→ Work request:
Give back the records below verbatim, please, but without a single image.

→ Data shown:
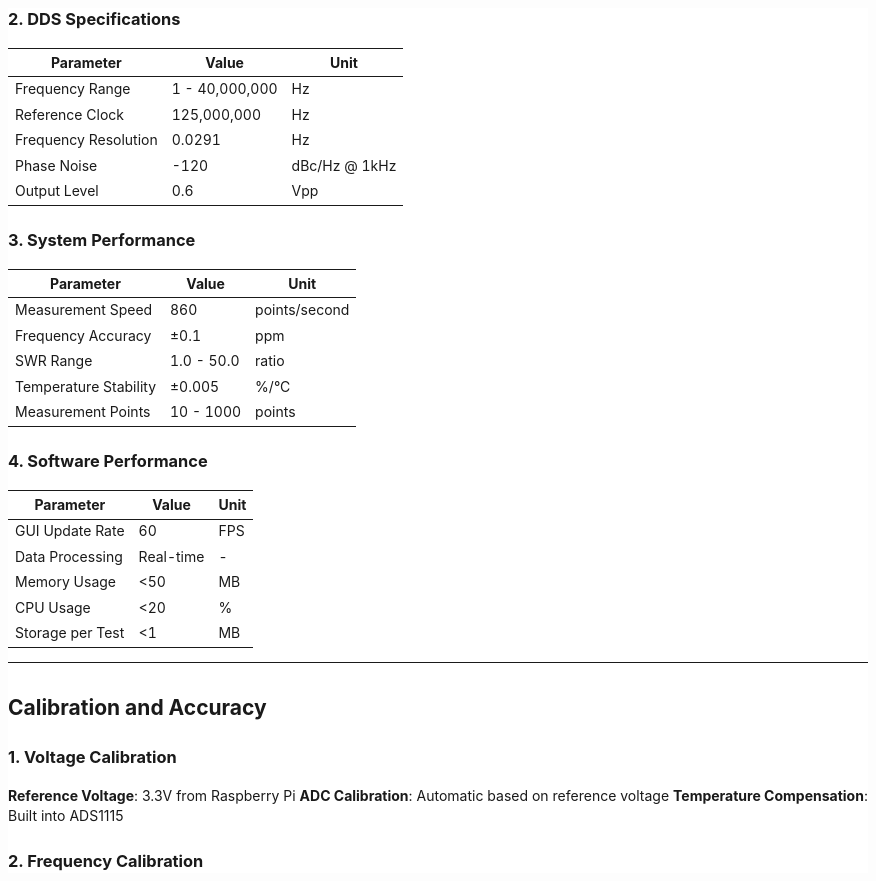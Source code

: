 ### 2. DDS Specifications

| Parameter | Value | Unit |
|-----------|-------|------|
| Frequency Range | 1 - 40,000,000 | Hz |
| Reference Clock | 125,000,000 | Hz |
| Frequency Resolution | 0.0291 | Hz |
| Phase Noise | -120 | dBc/Hz @ 1kHz |
| Output Level | 0.6 | Vpp |

### 3. System Performance

| Parameter | Value | Unit |
|-----------|-------|------|
| Measurement Speed | 860 | points/second |
| Frequency Accuracy | ±0.1 | ppm |
| SWR Range | 1.0 - 50.0 | ratio |
| Temperature Stability | ±0.005 | %/°C |
| Measurement Points | 10 - 1000 | points |

### 4. Software Performance

| Parameter | Value | Unit |
|-----------|-------|------|
| GUI Update Rate | 60 | FPS |
| Data Processing | Real-time | - |
| Memory Usage | <50 | MB |
| CPU Usage | <20 | % |
| Storage per Test | <1 | MB |

---

## Calibration and Accuracy

### 1. Voltage Calibration

**Reference Voltage**: 3.3V from Raspberry Pi
**ADC Calibration**: Automatic based on reference voltage
**Temperature Compensation**: Built into ADS1115

### 2. Frequency Calibration
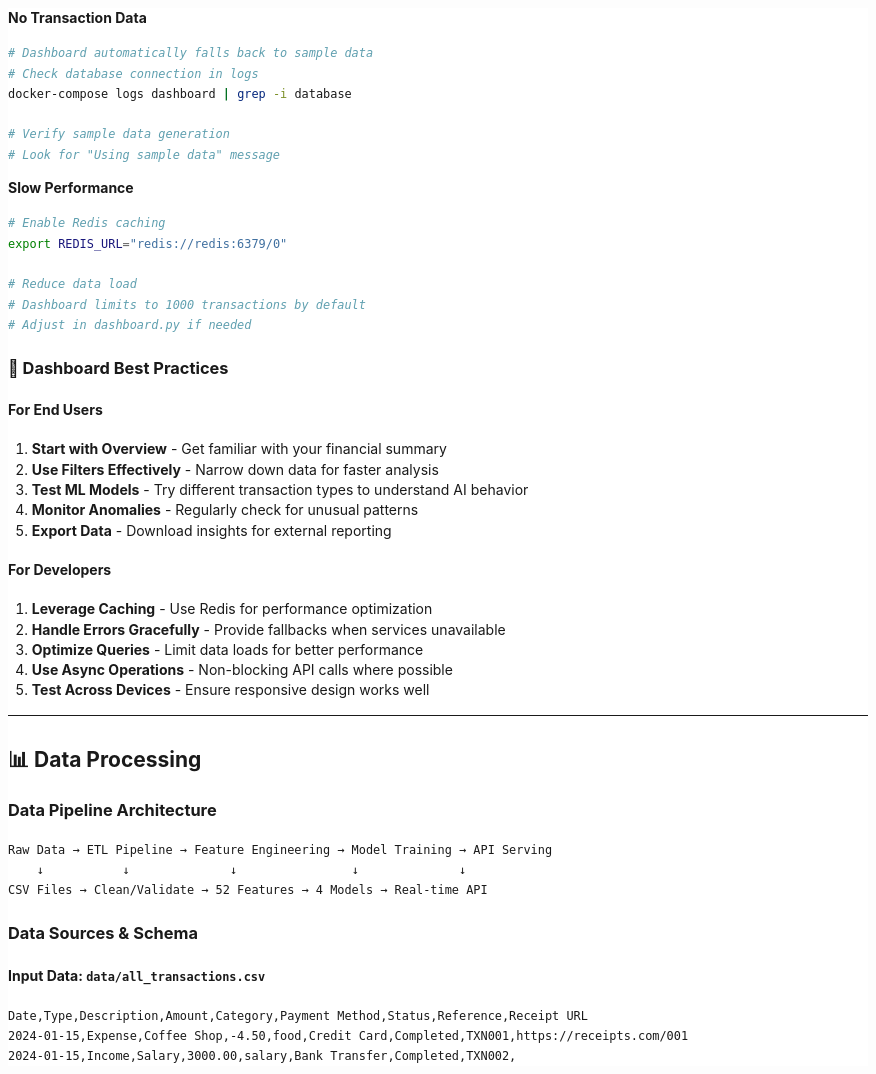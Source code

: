 **No Transaction Data**
```bash
# Dashboard automatically falls back to sample data
# Check database connection in logs
docker-compose logs dashboard | grep -i database

# Verify sample data generation
# Look for "Using sample data" message
```

**Slow Performance**
```bash
# Enable Redis caching
export REDIS_URL="redis://redis:6379/0"

# Reduce data load
# Dashboard limits to 1000 transactions by default
# Adjust in dashboard.py if needed
```

### 🎯 Dashboard Best Practices

#### For End Users
1. **Start with Overview** - Get familiar with your financial summary
2. **Use Filters Effectively** - Narrow down data for faster analysis
3. **Test ML Models** - Try different transaction types to understand AI behavior
4. **Monitor Anomalies** - Regularly check for unusual patterns
5. **Export Data** - Download insights for external reporting

#### For Developers  
1. **Leverage Caching** - Use Redis for performance optimization
2. **Handle Errors Gracefully** - Provide fallbacks when services unavailable
3. **Optimize Queries** - Limit data loads for better performance
4. **Use Async Operations** - Non-blocking API calls where possible
5. **Test Across Devices** - Ensure responsive design works well

---

## 📊 Data Processing

### Data Pipeline Architecture
```
Raw Data → ETL Pipeline → Feature Engineering → Model Training → API Serving
    ↓           ↓              ↓                ↓              ↓
CSV Files → Clean/Validate → 52 Features → 4 Models → Real-time API
```

### Data Sources & Schema

#### Input Data: `data/all_transactions.csv`
```csv
Date,Type,Description,Amount,Category,Payment Method,Status,Reference,Receipt URL
2024-01-15,Expense,Coffee Shop,-4.50,food,Credit Card,Completed,TXN001,https://receipts.com/001
2024-01-15,Income,Salary,3000.00,salary,Bank Transfer,Completed,TXN002,
```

→ Expected answer:
Source code

: ### 2. DDS Specifications

| Parameter | Value | Unit |
|-----------|-------|------|
| Frequency Range | 1 - 40,000,000 | Hz |
| Reference Clock | 125,000,000 | Hz |
| Frequency Resolution | 0.0291 | Hz |
| Phase Noise | -120 | dBc/Hz @ 1kHz |
| Output Level | 0.6 | Vpp |

### 3. System Performance

| Parameter | Value | Unit |
|-----------|-------|------|
| Measurement Speed | 860 | points/second |
| Frequency Accuracy | ±0.1 | ppm |
| SWR Range | 1.0 - 50.0 | ratio |
| Temperature Stability | ±0.005 | %/°C |
| Measurement Points | 10 - 1000 | points |

### 4. Software Performance

| Parameter | Value | Unit |
|-----------|-------|------|
| GUI Update Rate | 60 | FPS |
| Data Processing | Real-time | - |
| Memory Usage | <50 | MB |
| CPU Usage | <20 | % |
| Storage per Test | <1 | MB |

---

## Calibration and Accuracy

### 1. Voltage Calibration

**Reference Voltage**: 3.3V from Raspberry Pi
**ADC Calibration**: Automatic based on reference voltage
**Temperature Compensation**: Built into ADS1115

### 2. Frequency Calibration
Source code

: **No Transaction Data**
```bash
# Dashboard automatically falls back to sample data
# Check database connection in logs
docker-compose logs dashboard | grep -i database

# Verify sample data generation
# Look for "Using sample data" message
```

**Slow Performance**
```bash
# Enable Redis caching
export REDIS_URL="redis://redis:6379/0"

# Reduce data load
# Dashboard limits to 1000 transactions by default
# Adjust in dashboard.py if needed
```

### 🎯 Dashboard Best Practices

#### For End Users
1. **Start with Overview** - Get familiar with your financial summary
2. **Use Filters Effectively** - Narrow down data for faster analysis
3. **Test ML Models** - Try different transaction types to understand AI behavior
4. **Monitor Anomalies** - Regularly check for unusual patterns
5. **Export Data** - Download insights for external reporting

#### For Developers  
1. **Leverage Caching** - Use Redis for performance optimization
2. **Handle Errors Gracefully** - Provide fallbacks when services unavailable
3. **Optimize Queries** - Limit data loads for better performance
4. **Use Async Operations** - Non-blocking API calls where possible
5. **Test Across Devices** - Ensure responsive design works well

---

## 📊 Data Processing

### Data Pipeline Architecture
```
Raw Data → ETL Pipeline → Feature Engineering → Model Training → API Serving
    ↓           ↓              ↓                ↓              ↓
CSV Files → Clean/Validate → 52 Features → 4 Models → Real-time API
```

### Data Sources & Schema

#### Input Data: `data/all_transactions.csv`
```csv
Date,Type,Description,Amount,Category,Payment Method,Status,Reference,Receipt URL
2024-01-15,Expense,Coffee Shop,-4.50,food,Credit Card,Completed,TXN001,https://receipts.com/001
2024-01-15,Income,Salary,3000.00,salary,Bank Transfer,Completed,TXN002,
```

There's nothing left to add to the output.